Over time the management of the Tokyo Metropolitan Art Museum began to balk at some of the more extreme artworks submitted to the Yomiuri Indépendant. In 1958, the Exhibition saw its first rejected artwork, when the Kyūshū-ha group tried to display a work called Garbage Artwork that consisted of a pile of actual garbage. During the 1962 event, museum curators summarily removed artist Ushio Nakazawa's vinyl bag of red ink, over which visitors were supposed to walk and thereby "create art" by tracking red ink all over the museum. Later that year, the museum issued an edict banning a number of objects and artworks from its premises, including certain types of nude photographs deemed obscene, swords and other weapons, foodstuffs that might smell or rot, works producing loud noises, and artworks using water, sand, gravel or other materials that were damaging the museum floors and walls. Art critics including Shūzō Takiguchi, Ichirō Hariu, Yoshiaki Tōno, and Tamon Miki immediately protested these new restrictions, calling them "very troubling for freedom of expression," but to no avail. The artists themselves also protested, and police had to be called in to physically remove a group of artists dancing outside the museum in their underwear in protest. Artists also simply ignored the restrictions, and the 1963 edition of the exhibition (which proved to be the last) featured, among other forbidden objects, a bath bucket filled with water, knives, glass fragments, loud and raucous use of a steel drum, and artworks incorporating perishable foodstuffs, including a French roll, udon, bean sprouts, and tofu.

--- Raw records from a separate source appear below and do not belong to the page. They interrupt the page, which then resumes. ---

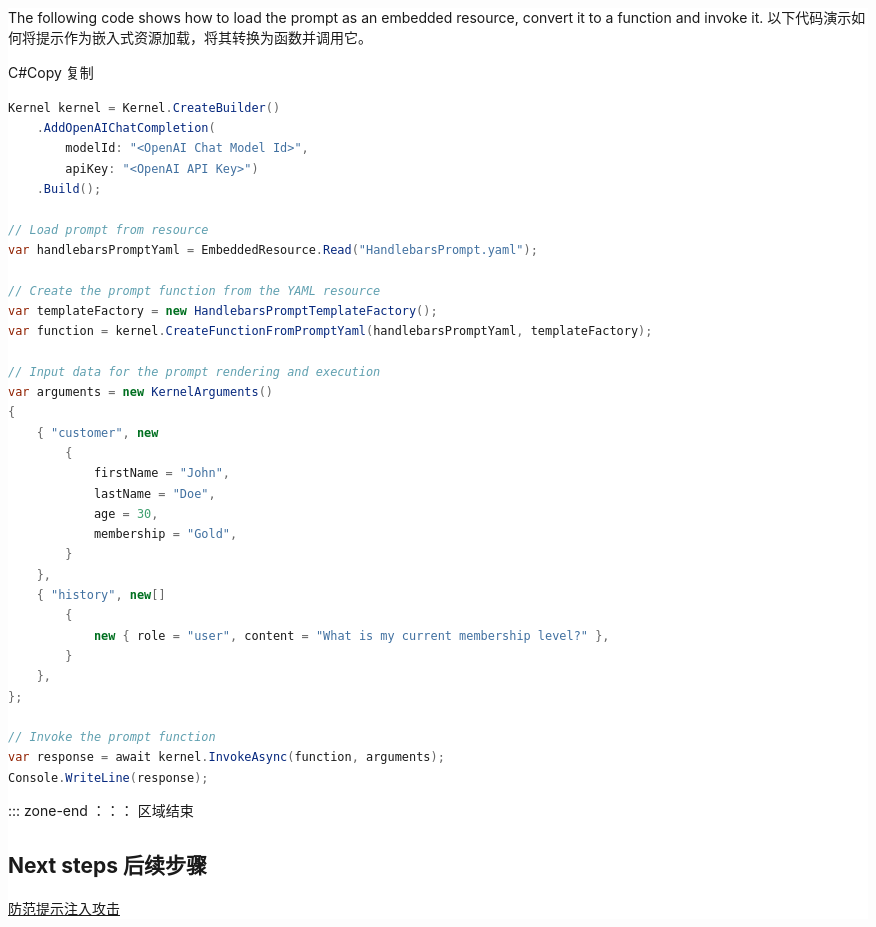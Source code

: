 The following code shows how to load the prompt as an embedded resource, convert it to a function and invoke it.
以下代码演示如何将提示作为嵌入式资源加载，将其转换为函数并调用它。

C#Copy  复制

```csharp
Kernel kernel = Kernel.CreateBuilder()
    .AddOpenAIChatCompletion(
        modelId: "<OpenAI Chat Model Id>",
        apiKey: "<OpenAI API Key>")
    .Build();

// Load prompt from resource
var handlebarsPromptYaml = EmbeddedResource.Read("HandlebarsPrompt.yaml");

// Create the prompt function from the YAML resource
var templateFactory = new HandlebarsPromptTemplateFactory();
var function = kernel.CreateFunctionFromPromptYaml(handlebarsPromptYaml, templateFactory);

// Input data for the prompt rendering and execution
var arguments = new KernelArguments()
{
    { "customer", new
        {
            firstName = "John",
            lastName = "Doe",
            age = 30,
            membership = "Gold",
        }
    },
    { "history", new[]
        {
            new { role = "user", content = "What is my current membership level?" },
        }
    },
};

// Invoke the prompt function
var response = await kernel.InvokeAsync(function, arguments);
Console.WriteLine(response);
```

::: zone-end  ：：： 区域结束



## Next steps  后续步骤

[  防范提示注入攻击](https://learn.microsoft.com/en-us/semantic-kernel/concepts/prompts/prompt-injection-attacks)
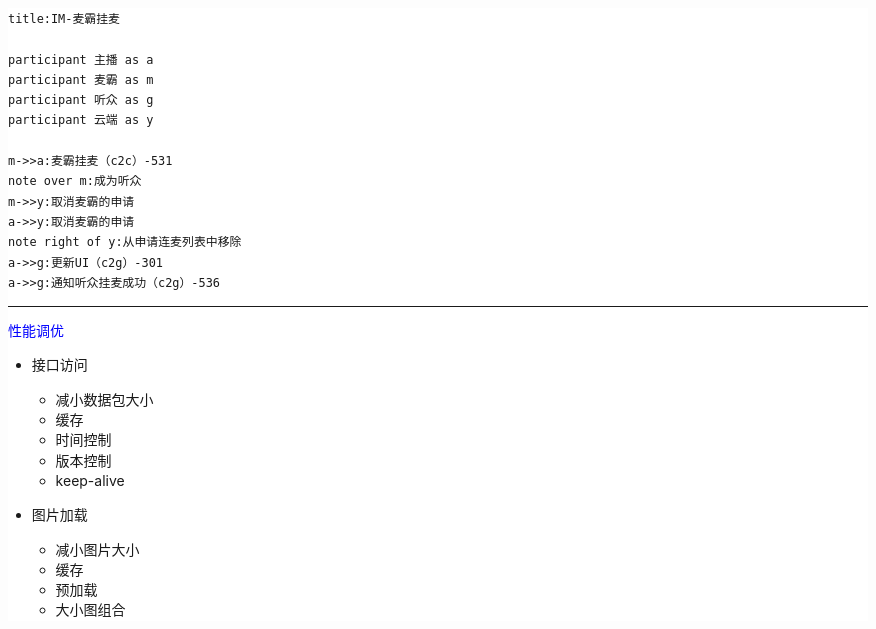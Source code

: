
 ```sequence
title:IM-麦霸挂麦

participant 主播 as a
participant 麦霸 as m
participant 听众 as g
participant 云端 as y

m->>a:麦霸挂麦（c2c）-531
note over m:成为听众
m->>y:取消麦霸的申请
a->>y:取消麦霸的申请
note right of y:从申请连麦列表中移除
a->>g:更新UI（c2g）-301
a->>g:通知听众挂麦成功（c2g）-536
```

---
<span id="performance" style="color:blue">性能调优</span>

* 接口访问

	* 减小数据包大小
	* 缓存
	* 时间控制
	* 版本控制
	* keep-alive

* 图片加载

	* 减小图片大小
	* 缓存
	* 预加载
	* 大小图组合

Barely a month before the 1964 Yomiuri Indépendant was scheduled to open, amid rumors that the upcoming artworks would be even wilder and more bizarre than ever before, the Yomiuri Shimbun suddenly announced that it was terminating its sponsorship of the exhibition, and when no new sponsor stepped forward, the Yomiuri Indépendant came to an end after 15 years of annual shows. In announcing the termination, the newspaper declared the exhibition's mission fully accomplished, stating, "We believe the time has come for artists to manage their own affairs. Confident that we've attained our objectives, we of the Yomiuri Shimbun have concluded our sponsorship with last year's exhibition." The newspaper had clearly concluded that it had milked the exhibition for as much positive public relations value as it could, and that continuing the exhibition amid anger from museum officials and complaints from museum visitors in fact risked negative publicity.

Many artists were stunned by the last-minute cancellation. Akasegawa noted ironically that by deliberately violating the museum's rules, "the unconscious destructive energy of the artworks had destroyed the space itself." Nevertheless, the Yomiuri was not incorrect in noting that the original objective of democratizing the art world had been achieved; by 1964, the Japanese art world was a vastly different space than it had been in the 1950s, one fundamentally more welcoming to avant-garde art. Indeed, the artists had little trouble finding alternative venues to display the works they had prepared for the 1964 Yomiuri Indépendant, showing them in a host of new, small-scale museums, galleries, and exhibitions that had cropped up in recent years.

==Legacy==

Although short-lived, the Yomiuri Indépendant provided exposure and notoriety to a generation of younger artists who would later go on to achieve renown in both Japan and overseas. It also provided a space for these artists to network with each other, contributing to the formation of a number of art groups and collectives, including the Neo-Dada Organizers, the Kyūshū-ha, Group Ongaku, Zero Dimension, Jikan-ha, and Hi-Red Center. It fostered the emergence of new forms of anti-art, pop art, and performance art, as well as a group of art critics, art collectors, and gallery owners willing to accept, promote and patronize these artworks and artists. In these ways, the Yomiuri Indépendant played a crucial role in the emergence of postwar avant-garde art in Japan.